Japanese post-rock band Mono has returned with more mood music just in time for your fall and winter blues. Their latest single, "Ely's Heartbeat," keeps with the group's penchant for subtle yet felt instrumentation, and was the perfect prelude to this compact yet still heavy new album.
The first track, "Death in Rebirth", is perhaps an allusion to their previously released 2015 song "Death in Reverse." The themes of love and loss, death and birth, and the beginning, end, and overall circularity of life are reflected upon strongly throughout Requiem For Hell. Each track begins softly, often ending with heightened intensity and crescendoed longing. "Death in Rebirth" sets the tone for the rest of the album; think crashing drums and at-first muted guitars ending in wails towards song's end.

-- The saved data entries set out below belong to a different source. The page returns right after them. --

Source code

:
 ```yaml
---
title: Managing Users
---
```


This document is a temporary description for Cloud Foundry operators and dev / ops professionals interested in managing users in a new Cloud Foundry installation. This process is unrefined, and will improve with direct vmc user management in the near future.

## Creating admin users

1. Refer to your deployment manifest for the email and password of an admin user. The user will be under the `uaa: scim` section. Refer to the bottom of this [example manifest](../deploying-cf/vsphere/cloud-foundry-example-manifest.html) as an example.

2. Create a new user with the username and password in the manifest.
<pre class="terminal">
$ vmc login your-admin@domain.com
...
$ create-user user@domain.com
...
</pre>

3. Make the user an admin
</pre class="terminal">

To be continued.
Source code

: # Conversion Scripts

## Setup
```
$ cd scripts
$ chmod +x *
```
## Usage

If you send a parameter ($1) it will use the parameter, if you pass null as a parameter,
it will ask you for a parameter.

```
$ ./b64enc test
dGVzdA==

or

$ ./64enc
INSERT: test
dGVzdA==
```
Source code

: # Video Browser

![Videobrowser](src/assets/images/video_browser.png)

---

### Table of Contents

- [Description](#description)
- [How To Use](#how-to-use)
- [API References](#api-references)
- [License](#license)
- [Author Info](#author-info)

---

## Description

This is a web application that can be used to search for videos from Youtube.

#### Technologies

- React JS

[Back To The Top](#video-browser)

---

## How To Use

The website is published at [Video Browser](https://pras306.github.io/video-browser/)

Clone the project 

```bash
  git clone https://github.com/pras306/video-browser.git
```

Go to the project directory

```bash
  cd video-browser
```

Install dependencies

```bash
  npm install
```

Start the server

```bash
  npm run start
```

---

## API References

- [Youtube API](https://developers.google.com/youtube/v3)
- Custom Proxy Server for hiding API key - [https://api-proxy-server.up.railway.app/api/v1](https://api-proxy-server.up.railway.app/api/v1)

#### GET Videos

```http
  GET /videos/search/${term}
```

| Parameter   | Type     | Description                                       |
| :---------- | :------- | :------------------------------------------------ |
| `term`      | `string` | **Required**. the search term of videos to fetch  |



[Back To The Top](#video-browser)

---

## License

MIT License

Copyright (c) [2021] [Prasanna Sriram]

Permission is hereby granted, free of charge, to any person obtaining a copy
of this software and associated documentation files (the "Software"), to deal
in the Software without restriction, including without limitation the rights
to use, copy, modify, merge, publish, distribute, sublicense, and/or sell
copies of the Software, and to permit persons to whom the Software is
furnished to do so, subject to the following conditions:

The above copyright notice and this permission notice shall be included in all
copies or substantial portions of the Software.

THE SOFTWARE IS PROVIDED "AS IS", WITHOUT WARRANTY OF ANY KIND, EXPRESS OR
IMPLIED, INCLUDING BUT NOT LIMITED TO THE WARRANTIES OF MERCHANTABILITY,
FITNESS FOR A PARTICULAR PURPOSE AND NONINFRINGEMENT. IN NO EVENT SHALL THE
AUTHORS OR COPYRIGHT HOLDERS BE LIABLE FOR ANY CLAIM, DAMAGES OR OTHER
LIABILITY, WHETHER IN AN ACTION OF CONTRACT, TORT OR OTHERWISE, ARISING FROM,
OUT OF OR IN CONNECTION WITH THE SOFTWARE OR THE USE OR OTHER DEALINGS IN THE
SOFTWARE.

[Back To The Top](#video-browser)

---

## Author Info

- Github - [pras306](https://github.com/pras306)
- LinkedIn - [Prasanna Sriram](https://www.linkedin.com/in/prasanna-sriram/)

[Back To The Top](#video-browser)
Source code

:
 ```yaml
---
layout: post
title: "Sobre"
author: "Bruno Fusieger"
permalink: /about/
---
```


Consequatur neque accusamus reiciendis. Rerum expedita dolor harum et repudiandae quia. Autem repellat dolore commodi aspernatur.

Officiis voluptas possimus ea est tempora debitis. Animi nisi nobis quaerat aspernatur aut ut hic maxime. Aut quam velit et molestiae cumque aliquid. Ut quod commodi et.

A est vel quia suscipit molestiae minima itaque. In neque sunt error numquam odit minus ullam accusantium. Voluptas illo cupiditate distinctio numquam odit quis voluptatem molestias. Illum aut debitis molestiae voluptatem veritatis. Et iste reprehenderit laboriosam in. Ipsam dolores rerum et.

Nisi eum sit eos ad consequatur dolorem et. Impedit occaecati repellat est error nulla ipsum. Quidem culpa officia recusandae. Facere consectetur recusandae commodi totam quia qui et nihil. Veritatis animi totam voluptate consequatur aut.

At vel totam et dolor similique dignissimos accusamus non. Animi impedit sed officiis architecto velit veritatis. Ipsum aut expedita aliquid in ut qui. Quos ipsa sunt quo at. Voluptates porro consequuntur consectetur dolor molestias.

"Stellar" follows, beginning with pensive-sounding strings (synth?). The song leaves enough silence to make you rethink all your life's decisions, yet somehow retains a certain element of comfort to cushion your (inevitable) fall. "Stellar" sounds like a rainy day puddle slowly growing on city asphalt, or like the beginning of a child's life. In quintessential Mono style, the song is slow yet deliberate; quiet, yet full of intention
The titular "Requiem for Hell" feels foreboding from the first few seconds, hinting at something great. It slowly erupts into something more chaotic, and is undoubtedly and fittingly the climax of the album. The lead guitars become more pronounced, eventually taking over; the atmosphere is then thrown into overdrive. The earlier "whimpering" heard in "Death in Rebirth" and "Stellar" becomes full-on shouting. However, the thoughtfulness established earlier on isn't lost in this chaos – it is just further exaggerated and dramatized, and effectively so.